Disney+: »The Good Mothers«

»The Good Mothers« (Serie, 2023). © Disney+

»The Good Mothers« (Serie, 2023). © Disney+

Die Töchter und Frauen der Bosse

Viel Exposition ist hier nicht: In »The Good Mothers«, jüngst auf der Berlinale mit dem erstmals verliehenen Serien-Award ausgezeichnet, wird das Publikum von Beginn an in eine eigentlich längst laufende Geschichte geschmissen. Was natürlich auch Sinn ergibt, schließlich geht es in dieser britisch-italienischen Produktion um Strukturen innerhalb der Mafia und um den gegen sie geführten Kampf. Seit Jahrzehnten andauernde und sich stetig wiederholende Prozesse also.

Die Adaption des auf wahren Begebenheiten basierenden Buchs von Alex Perry nimmt die Frauen in der kalabrischen ’Ndrangheta unter die Lupe, genau wie es die ehrgeizige Staatsanwältin Anna Colace (Barbara Chichiarelli) tut. Die Juristin, in deren Büro man Brandanschläge und andere Drohungen längst gewohnt ist, versucht, ihre Vorgesetzten davon zu überzeugen, dass sich die Mauer des Schweigens und die inneren Kreise der Mafia am besten aufbrechen lassen, wenn man die Ehefrauen und Töchter der Gangsterbosse zum Reden bringt, die innerhalb der Organisationen selten etwas zu sagen, aber dafür viele Einblicke in die Geschäfte haben.

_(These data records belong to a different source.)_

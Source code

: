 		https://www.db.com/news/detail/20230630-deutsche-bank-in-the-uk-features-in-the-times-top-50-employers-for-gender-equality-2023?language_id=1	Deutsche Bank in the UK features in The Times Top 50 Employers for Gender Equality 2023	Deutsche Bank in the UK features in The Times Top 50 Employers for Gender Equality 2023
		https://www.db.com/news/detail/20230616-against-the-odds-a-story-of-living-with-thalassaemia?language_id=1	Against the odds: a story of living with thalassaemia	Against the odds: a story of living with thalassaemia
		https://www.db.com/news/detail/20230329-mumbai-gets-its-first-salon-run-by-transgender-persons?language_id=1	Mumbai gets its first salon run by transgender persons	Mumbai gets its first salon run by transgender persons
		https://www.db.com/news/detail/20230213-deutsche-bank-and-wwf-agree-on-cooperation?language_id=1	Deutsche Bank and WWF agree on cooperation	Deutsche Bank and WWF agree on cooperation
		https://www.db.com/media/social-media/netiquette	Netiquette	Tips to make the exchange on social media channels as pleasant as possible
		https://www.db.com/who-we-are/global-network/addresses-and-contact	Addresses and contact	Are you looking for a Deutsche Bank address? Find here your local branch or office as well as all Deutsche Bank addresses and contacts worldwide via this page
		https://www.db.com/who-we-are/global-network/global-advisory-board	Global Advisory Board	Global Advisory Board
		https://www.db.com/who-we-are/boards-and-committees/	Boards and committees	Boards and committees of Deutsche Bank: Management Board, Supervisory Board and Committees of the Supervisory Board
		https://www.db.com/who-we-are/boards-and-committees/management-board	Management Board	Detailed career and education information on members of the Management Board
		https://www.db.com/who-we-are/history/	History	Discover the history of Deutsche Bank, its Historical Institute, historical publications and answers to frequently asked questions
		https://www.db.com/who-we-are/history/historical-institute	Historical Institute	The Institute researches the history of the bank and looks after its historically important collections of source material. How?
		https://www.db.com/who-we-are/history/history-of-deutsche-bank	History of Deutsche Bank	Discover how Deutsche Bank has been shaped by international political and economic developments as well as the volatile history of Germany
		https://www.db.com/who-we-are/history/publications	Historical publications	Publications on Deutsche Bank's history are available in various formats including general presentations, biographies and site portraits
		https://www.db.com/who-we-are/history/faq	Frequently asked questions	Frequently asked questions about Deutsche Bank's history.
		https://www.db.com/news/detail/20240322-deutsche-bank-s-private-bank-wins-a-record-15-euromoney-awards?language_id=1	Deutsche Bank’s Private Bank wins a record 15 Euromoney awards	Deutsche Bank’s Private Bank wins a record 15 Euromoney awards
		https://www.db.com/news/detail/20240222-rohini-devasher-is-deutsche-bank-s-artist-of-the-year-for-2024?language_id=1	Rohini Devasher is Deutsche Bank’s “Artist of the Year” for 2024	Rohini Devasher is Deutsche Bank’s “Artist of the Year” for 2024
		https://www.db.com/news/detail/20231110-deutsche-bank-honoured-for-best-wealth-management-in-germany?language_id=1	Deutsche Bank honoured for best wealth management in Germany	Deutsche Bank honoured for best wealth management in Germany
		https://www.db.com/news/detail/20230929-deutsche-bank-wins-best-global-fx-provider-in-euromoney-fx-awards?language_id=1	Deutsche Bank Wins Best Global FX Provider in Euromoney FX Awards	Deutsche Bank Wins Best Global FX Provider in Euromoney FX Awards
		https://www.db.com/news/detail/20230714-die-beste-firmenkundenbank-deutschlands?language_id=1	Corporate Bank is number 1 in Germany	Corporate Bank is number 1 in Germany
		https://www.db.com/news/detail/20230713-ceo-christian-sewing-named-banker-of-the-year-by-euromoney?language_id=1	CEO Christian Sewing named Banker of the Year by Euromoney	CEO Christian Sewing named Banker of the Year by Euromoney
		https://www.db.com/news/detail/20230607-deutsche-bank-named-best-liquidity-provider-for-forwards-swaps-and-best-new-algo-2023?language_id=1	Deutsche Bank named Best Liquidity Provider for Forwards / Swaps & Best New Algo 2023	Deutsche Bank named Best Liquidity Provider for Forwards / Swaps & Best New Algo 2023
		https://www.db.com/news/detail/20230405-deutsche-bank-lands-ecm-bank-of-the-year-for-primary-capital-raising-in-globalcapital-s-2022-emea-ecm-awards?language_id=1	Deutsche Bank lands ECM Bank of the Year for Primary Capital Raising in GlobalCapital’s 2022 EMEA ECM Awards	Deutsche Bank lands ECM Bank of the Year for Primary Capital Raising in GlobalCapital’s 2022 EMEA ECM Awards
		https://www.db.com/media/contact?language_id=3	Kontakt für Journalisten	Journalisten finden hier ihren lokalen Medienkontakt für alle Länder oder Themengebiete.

Doch diese Frauen, die in der Regel bloß für Kinder und Haushalt zuständig sein sollen und als Eigentum ihrer Männer gesehen werden, leben gefährlich. So wie Lea Garofalo (Micaela Ramazotti), die vor Jahren schon gegen ihren Mann aussagte, seither in Angst lebte und dann den Fehler macht, ihm wieder zu vertrauen. Bald ist sie verschwunden, und ihre fast erwachsene Tochter Denise (Gaia Girace) erkennt dadurch erst so wirklich, nach welchen Mechanismen ihre Familie funktioniert. Ähnlich wie Giusy Pesce (Valentina Bellè), die für ihren Vater Schutzgeld einsammelt, während ihr Mann im Gefängnis sitzt, sehnt auch sie sich innerlich nach einer Existenz fernab der Mafia und muss doch tagein, tagaus um ihr Leben fürchten.

Dass die Vorlage, die Drehbuchautor Stephen Butchard zur Verfügung stand, gründlich recherchiert war, ist »The Good Mothers« anzumerken, ohne dass sich die Serie einen dokumentarischen Anstrich geben würde. Vor Redaktionsschluss gab es für die Presse lediglich die ersten beiden auf der Berlinale präsentierten Folgen (von ingesamt sechs) zu sehen, die tatsächlich zu großen Teilen von dem »ultrarealistischen Eindruck« leben, den die dortige Jury in ihrer Preisbegründung hervorhob.

Tatsächlich wirkt unter der Regie des Briten Julian Jarrold und der Italienerin Elisa Amoruso alles enorm authentisch, von den Schauplätzen über die Schauspieler*innen bis hin zu den Dialogen. Alles wird in nüchternen, aber eindrucksvollen Bildern festgehalten, und gerade die Glaubwürdigkeit ist es, durch die einem das Gezeigte mehrfach das Blut in den Adern gefrieren lässt. Zwischen Kaltblütigkeit auf der einen und dem Mut der Verzweiflung auf der anderen Seite bauen sich von Beginn an eine erdrückende Atmosphäre und bedrohliche Spannung auf, die so subtil zunehmen, dass man kaum erwarten kann, wie diese Serie weitergeht.